I was checking a paper that was posted on Twitter where everyone seemed to be so enthusiastic about, so I had a short check on it. Here is the first line:
Post-Cartesian frameworks, including developments within the embodied and enactive cognitive sciences, complex systems science, and dialogical approaches to cognition, strongly emphasize the inherently indeterminable nature of the person and the inextricably entangled relationship between person, other, and technology.
And it goes on with:
Automation, on the one hand, is something that is achieved once a given process is complete, that is, it is understood, and discrete such that it can be implemented from a set beginning to a set finish reliably. People and social systems, on the other hand, are partially-open, always becoming, and inherently unfinalizable (Bakhtin, 1984). Automation as complete understanding, therefore, stands at odds with human behaviour, which is inherently incomplete, making machine classification and prediction futile.
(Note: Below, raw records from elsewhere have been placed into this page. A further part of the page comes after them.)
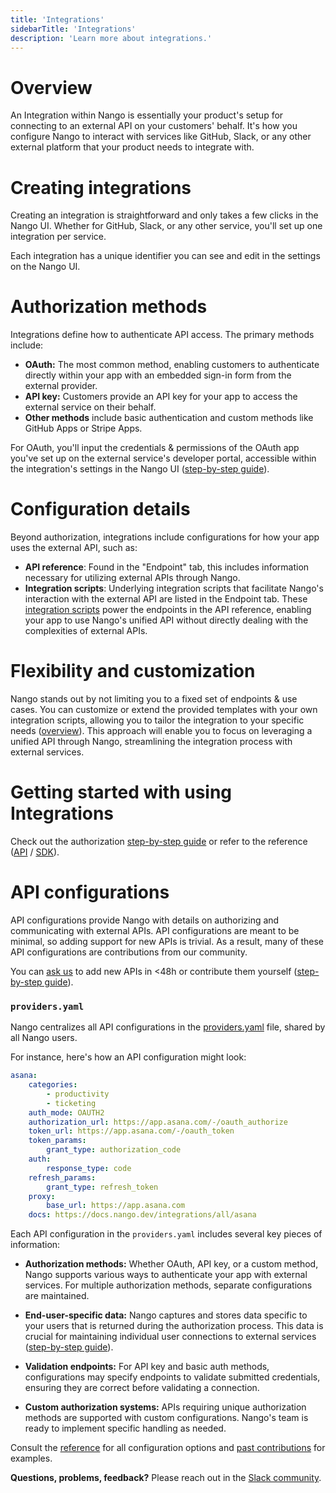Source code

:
 ```yaml
---
title: 'Integrations'
sidebarTitle: 'Integrations'
description: 'Learn more about integrations.'
---
```


# Overview
An Integration within Nango is essentially your product's setup for connecting to an external API on your customers' behalf. It's how you configure Nango to interact with services like GitHub, Slack, or any other external platform that your product needs to integrate with.

# Creating integrations
Creating an integration is straightforward and only takes a few clicks in the Nango UI. Whether for GitHub, Slack, or any other service, you'll set up one integration per service.

Each integration has a unique identifier you can see and edit in the settings on the Nango UI.

# Authorization methods
Integrations define how to authenticate API access. The primary methods include:

- **OAuth:** The most common method, enabling customers to authenticate directly within your app with an embedded sign-in form from the external provider.
- **API key:** Customers provide an API key for your app to access the external service on their behalf.
- **Other methods** include basic authentication and custom methods like GitHub Apps or Stripe Apps.

For OAuth, you'll input the credentials & permissions of the OAuth app you've set up on the external service's developer portal, accessible within the integration's settings in the Nango UI ([step-by-step guide](/integrate/guides/authorize-an-api)).

# Configuration details
Beyond authorization, integrations include configurations for how your app uses the external API, such as:

- **API reference**: Found in the "Endpoint" tab, this includes information necessary for utilizing external APIs through Nango.
- **Integration scripts**: Underlying integration scripts that facilitate Nango's interaction with the external API are listed in the Endpoint tab. These [integration scripts](/understand/concepts/scripts) power the endpoints in the API reference, enabling your app to use Nango's unified API without directly dealing with the complexities of external APIs.

# Flexibility and customization
Nango stands out by not limiting you to a fixed set of endpoints & use cases. You can customize or extend the provided templates with your own integration scripts, allowing you to tailor the integration to your specific needs ([overview](/customize/overview)). This approach will enable you to focus on leveraging a unified API through Nango, streamlining the integration process with external services.

# Getting started with using Integrations

Check out the authorization [step-by-step guide](/integrate/guides/authorize-an-api) or refer to the reference ([API](/reference/api/integration/list) / [SDK](/reference/sdks/node#integrations)).

# API configurations

API configurations provide Nango with details on authorizing and communicating with external APIs. API configurations are meant to be minimal, so adding support for new APIs is trivial. As a result, many of these API configurations are contributions from our community.


You can [ask us](https://nango.dev/slack) to add new APIs in &lt;48h or contribute them yourself ([step-by-step guide](/customize/guides/contribute-an-api)).


### `providers.yaml`

Nango centralizes all API configurations in the [providers.yaml](https://nango.dev/providers.yaml) file, shared by all Nango users.

For instance, here's how an API configuration might look:
```yaml
asana:
    categories:
        - productivity
        - ticketing
    auth_mode: OAUTH2
    authorization_url: https://app.asana.com/-/oauth_authorize
    token_url: https://app.asana.com/-/oauth_token
    token_params:
        grant_type: authorization_code
    auth:
        response_type: code
    refresh_params:
        grant_type: refresh_token
    proxy:
        base_url: https://app.asana.com
    docs: https://docs.nango.dev/integrations/all/asana
```

Each API configuration in the `providers.yaml` includes several key pieces of information:

- **Authorization methods:** Whether OAuth, API key, or a custom method, Nango supports various ways to authenticate your app with external services. For multiple authorization methods, separate configurations are maintained.

- **End-user-specific data:** Nango captures and stores data specific to your users that is returned during the authorization process. This data is crucial for maintaining individual user connections to external services ([step-by-step guide](/integrate/guides/authorize-an-api#apis-requiring-connection-specific-configuration-for-authorization)).

- **Validation endpoints:** For API key and basic auth methods, configurations may specify endpoints to validate submitted credentials, ensuring they are correct before validating a connection.

- **Custom authorization systems:** APIs requiring unique authorization methods are supported with custom configurations. Nango's team is ready to implement specific handling as needed.

Consult the [reference](/reference/api-configuration) for all configuration options and [past contributions](https://github.com/NangoHQ/nango/pulls?q=is%3Apr+is%3Amerged+label%3Aapi+) for examples.


**Questions, problems, feedback?** Please reach out in the [Slack community](https://nango.dev/slack).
Is it me, or is this paper obscurely written? And why didn't anyone seemingly notice it, given that it was both peer-reviewed and published? Why were people so enthusiastic about it, instead of admitting they just didn't have a clue of what it is about (or at least to understand the arguments presented in the paper)?
Why is there still so much academic gibberish?
Edit: My mistake! It might not be peer reviewed. But I'm still wondering if this is very common in academia, or if it is dependent from field to field?